[Saved data entries]
<<<<
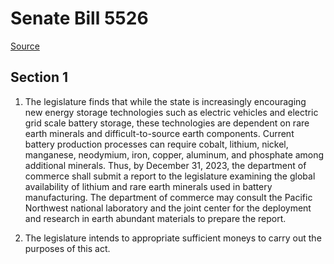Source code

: # Senate Bill 5526

[Source](http://lawfilesext.leg.wa.gov/biennium/2021-22/Pdf/Bills/Senate%20Bills/5526.pdf)
## Section 1
1. The legislature finds that while the state is increasingly encouraging new energy storage technologies such as electric vehicles and electric grid scale battery storage, these technologies are dependent on rare earth minerals and difficult-to-source earth components. Current battery production processes can require cobalt, lithium, nickel, manganese, neodymium, iron, copper, aluminum, and phosphate among additional minerals. Thus, by December 31, 2023, the department of commerce shall submit a report to the legislature examining the global availability of lithium and rare earth minerals used in battery manufacturing. The department of commerce may consult the Pacific Northwest national laboratory and the joint center for the deployment and research in earth abundant materials to prepare the report.

2. The legislature intends to appropriate sufficient moneys to carry out the purposes of this act.

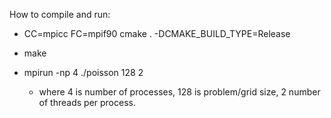 How to compile and run:

- CC=mpicc FC=mpif90 cmake . -DCMAKE_BUILD_TYPE=Release

- make

- mpirun -np 4 ./poisson 128 2
  - where 4 is number of processes, 128 is problem/grid size, 2 number of threads per process.

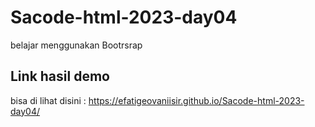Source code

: # Sacode-html-2023-day04
belajar menggunakan Bootrsrap 

## Link hasil demo 
 bisa di lihat disini : https://efatigeovaniisir.github.io/Sacode-html-2023-day04/
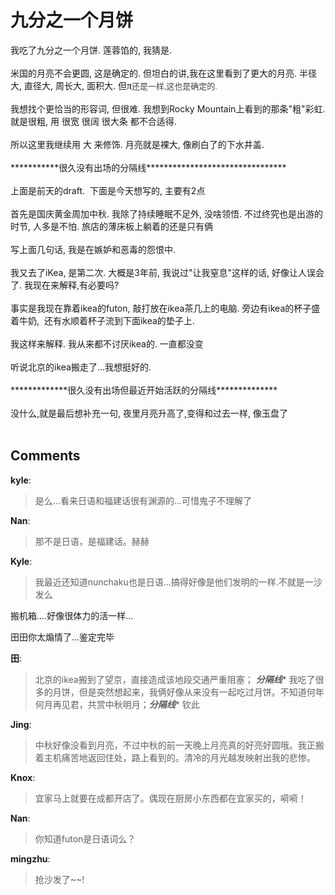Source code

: # 九分之一个月饼

<div id="msgcns!9884D0A402622CB2!3425" class="bvMsg"><div>我吃了九分之一个月饼. 莲蓉馅的, 我猜是.</div>
<div> </div>
<div>米国的月亮不会更圆, 这是确定的. 但坦白的讲,我在这里看到了更大的月亮. 半径大, 直径大, 周长大, 面积大. 但<font face="Times New Roman" color="#000000" size="3">π<font size="2"><font face="Verdana" color="#444444"><font size="2">还是一样,这也是确定的.</font></font></font></font></div>
<div> </div>
<div>我想找个更恰当的形容词, 但很难. 我想到Rocky Mountain上看到的那条&quot;粗&quot;彩虹. 就是很粗, 用 很宽 很阔 很大条 都不合适得.</div>
<div> </div>
<div>所以这里我继续用 大 来修饰. 月亮就是裸大, 像刷白了的下水井盖.</div>
<div> </div>
<div>***********很久没有出场的分隔线********************************</div>
<div> </div>
<div>上面是前天的draft.  下面是今天想写的, 主要有2点</div>
<div> </div>
<div>首先是国庆黄金周加中秋. 我除了持续睡眠不足外, 没啥领悟. 不过终究也是出游的时节, 人多是不怕. 旅店的薄床板上躺着的还是只有俩</div>
<div> </div>
<div>写上面几句话, 我是在嫉妒和恶毒的怨恨中.</div>
<div> </div>
<div>我又去了iKea, 是第二次. 大概是3年前, 我说过&quot;让我窒息&quot;这样的话, 好像让人误会了. 我现在来解释,有必要吗? </div>
<div> </div>
<div>事实是我现在靠着ikea的futon, 敲打放在ikea茶几上的电脑. 旁边有ikea的杯子盛着牛奶,  还有水顺着杯子流到下面ikea的垫子上.</div>
<div> </div>
<div>我这样来解释. 我从来都不讨厌ikea的. 一直都没变</div>
<div> </div>
<div>听说北京的ikea搬走了...我想挺好的. </div>
<div> </div>
<div>*************很久没有出场但最近开始活跃的分隔线**************</div>
<div> </div>
<div>没什么,就是最后想补充一句, 夜里月亮升高了,变得和过去一样, 像玉盘了</div>
<div> </div></div>

## Comments

**kyle**:
> 是么...看来日语和福建话很有渊源的...可惜鬼子不理解了

**Nan**:
> 那不是日语，是福建话。赫赫

**Kyle**:
> 我最近还知道nunchaku也是日语...搞得好像是他们发明的一样.不就是一沙发么


搬机箱....好像很体力的活一样...


田田你太煽情了...鉴定完毕

**田**:
> 北京的ikea搬到了望京，直接造成该地段交通严重阻塞；
*************分隔线**************
我吃了很多的月饼，但是突然想起来，我俩好像从来没有一起吃过月饼。不知道何年何月再见君，共赏中秋明月；*************分隔线**************
钦此

**Jing**:
> 中秋好像没看到月亮，不过中秋的前一天晚上月亮真的好亮好圆哦。我正搬着主机痛苦地返回住处，路上看到的。清冷的月光越发映射出我的悲惨。

**Knox**:
> 宜家马上就要在成都开店了。偶现在厨房小东西都在宜家买的，嗬嗬！

**Nan**:
> 你知道futon是日语词么？

**mingzhu**:
> 抢沙发了~~!

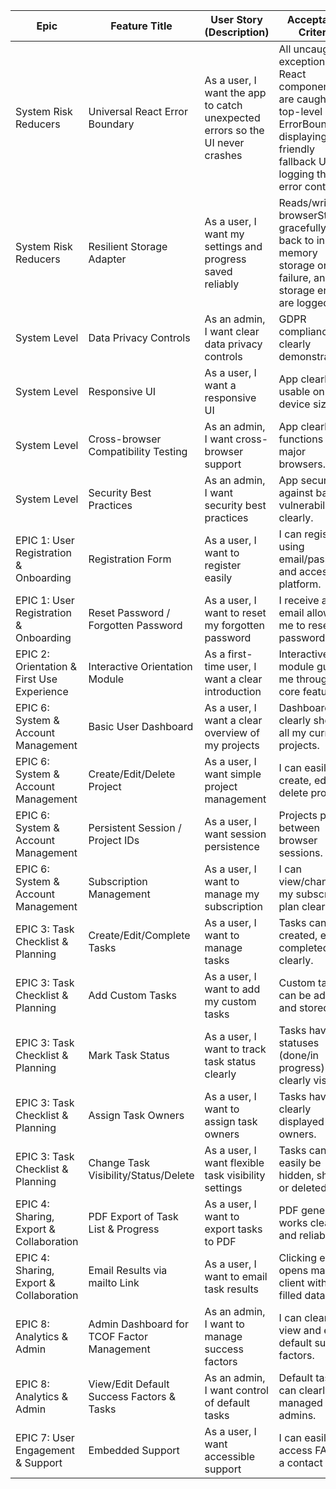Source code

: | Epic                                 | Feature Title                        | User Story (Description)                                   | Acceptance Criteria                                                                               |
|-------------------------------------- |--------------------------------------|------------------------------------------------------------|---------------------------------------------------------------------------------------------------|
| System Risk Reducers                  | Universal React Error Boundary       | As a user, I want the app to catch unexpected errors so the UI never crashes | All uncaught exceptions in React components are caught by a top-level ErrorBoundary, displaying a friendly fallback UI and logging the error context. |
| System Risk Reducers                  | Resilient Storage Adapter            | As a user, I want my settings and progress saved reliably  | Reads/writes to browserStorage gracefully fall back to in-memory storage on failure, and storage errors are logged. |
| System Level                          | Data Privacy Controls                | As an admin, I want clear data privacy controls            | GDPR compliance clearly demonstrated.                                                            |
| System Level                          | Responsive UI                        | As a user, I want a responsive UI                          | App clearly usable on all device sizes.                                                          |
| System Level                          | Cross-browser Compatibility Testing  | As an admin, I want cross-browser support                  | App clearly functions in major browsers.                                                         |
| System Level                          | Security Best Practices              | As an admin, I want security best practices                | App secured against basic vulnerabilities clearly.                                               |
| EPIC 1: User Registration & Onboarding| Registration Form                    | As a user, I want to register easily                       | I can register using email/password and access the platform.                                     |
| EPIC 1: User Registration & Onboarding| Reset Password / Forgotten Password  | As a user, I want to reset my forgotten password           | I receive an email allowing me to reset my password.                                             |
| EPIC 2: Orientation & First Use Experience | Interactive Orientation Module   | As a first-time user, I want a clear introduction          | Interactive module guides me through core features.                                              |
| EPIC 6: System & Account Management   | Basic User Dashboard                 | As a user, I want a clear overview of my projects          | Dashboard clearly shows all my current projects.                                                 |
| EPIC 6: System & Account Management   | Create/Edit/Delete Project           | As a user, I want simple project management                | I can easily create, edit, or delete projects.                                                   |
| EPIC 6: System & Account Management   | Persistent Session / Project IDs     | As a user, I want session persistence                      | Projects persist between browser sessions.                                                       |
| EPIC 6: System & Account Management   | Subscription Management              | As a user, I want to manage my subscription                | I can view/change my subscription plan clearly.                                                  |
| EPIC 3: Task Checklist & Planning     | Create/Edit/Complete Tasks           | As a user, I want to manage tasks                          | Tasks can be created, edited, completed clearly.                                                 |
| EPIC 3: Task Checklist & Planning     | Add Custom Tasks                     | As a user, I want to add my custom tasks                   | Custom tasks can be added and stored.                                                            |
| EPIC 3: Task Checklist & Planning     | Mark Task Status                     | As a user, I want to track task status clearly             | Tasks have statuses (done/in progress) clearly visible.                                          |
| EPIC 3: Task Checklist & Planning     | Assign Task Owners                   | As a user, I want to assign task owners                    | Tasks have clearly displayed owners.                                                             |
| EPIC 3: Task Checklist & Planning     | Change Task Visibility/Status/Delete | As a user, I want flexible task visibility settings        | Tasks can easily be hidden, shown, or deleted.                                                   |
| EPIC 4: Sharing, Export & Collaboration | PDF Export of Task List & Progress | As a user, I want to export tasks to PDF                   | PDF generation works clearly and reliably.                                                       |
| EPIC 4: Sharing, Export & Collaboration | Email Results via mailto Link      | As a user, I want to email task results                    | Clicking email opens mail client with pre-filled data.                                           |
| EPIC 8: Analytics & Admin             | Admin Dashboard for TCOF Factor Management | As an admin, I want to manage success factors        | I can clearly view and edit default success factors.                                             |
| EPIC 8: Analytics & Admin             | View/Edit Default Success Factors & Tasks | As an admin, I want control of default tasks         | Default tasks can clearly be managed by admins.                                                  |
| EPIC 7: User Engagement & Support     | Embedded Support                     | As a user, I want accessible support                       | I can easily access FAQs or a contact form.                                                      |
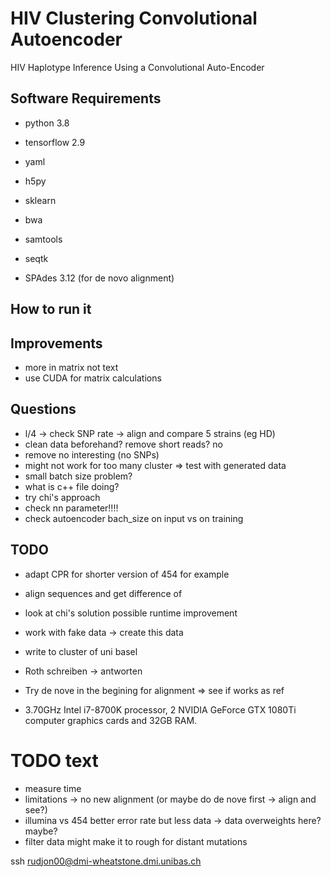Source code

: # HIV Clustering Convolutional Autoencoder

HIV Haplotype Inference Using a Convolutional Auto-Encoder

## Software Requirements

- python 3.8
- tensorflow 2.9
- yaml
- h5py
- sklearn


- bwa
- samtools
- seqtk


- SPAdes 3.12 (for de novo alignment)

## How to run it

## Improvements

- more in matrix not text
- use CUDA for matrix calculations

## Questions

[//]: # (- de novo macht kei sinn mit MEC teste odr?)

- l/4 -> check SNP rate -> align and compare 5 strains (eg HD)
- clean data beforehand? remove short reads? no
- remove no interesting (no SNPs)
- might not work for too many cluster => test with generated data
- small batch size problem?
- what is c++ file doing?
- try chi's approach
- check nn parameter!!!!
- check autoencoder bach_size on input vs on training

## TODO

- adapt CPR for shorter version of 454 for example

- align sequences and get difference of
- look at chi's solution possible runtime improvement
- work with fake data -> create this data
- write to cluster of uni basel
- Roth schreiben -> antworten
- Try de nove in the begining for alignment => see if works as ref
- 3.70GHz Intel i7-8700K processor, 2 NVIDIA GeForce GTX 1080Ti computer graphics cards and 32GB RAM.

# TODO text

- measure time
- limitations -> no new alignment (or maybe do de nove first -> align and see?)
- illumina vs 454 better error rate but less data -> data overweights here? maybe?
- filter data might make it to rough for distant mutations

ssh rudjon00@dmi-wheatstone.dmi.unibas.ch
>>>>
Retype the records above word for word, from their first line through the line containing "How to compile", and leave out every picture.

- _OUTPUT OF THE EXERCISE_:
Source code

: # Senate Bill 5526

[Source](http://lawfilesext.leg.wa.gov/biennium/2021-22/Pdf/Bills/Senate%20Bills/5526.pdf)
## Section 1
1. The legislature finds that while the state is increasingly encouraging new energy storage technologies such as electric vehicles and electric grid scale battery storage, these technologies are dependent on rare earth minerals and difficult-to-source earth components. Current battery production processes can require cobalt, lithium, nickel, manganese, neodymium, iron, copper, aluminum, and phosphate among additional minerals. Thus, by December 31, 2023, the department of commerce shall submit a report to the legislature examining the global availability of lithium and rare earth minerals used in battery manufacturing. The department of commerce may consult the Pacific Northwest national laboratory and the joint center for the deployment and research in earth abundant materials to prepare the report.

2. The legislature intends to appropriate sufficient moneys to carry out the purposes of this act.

 How to compile and run:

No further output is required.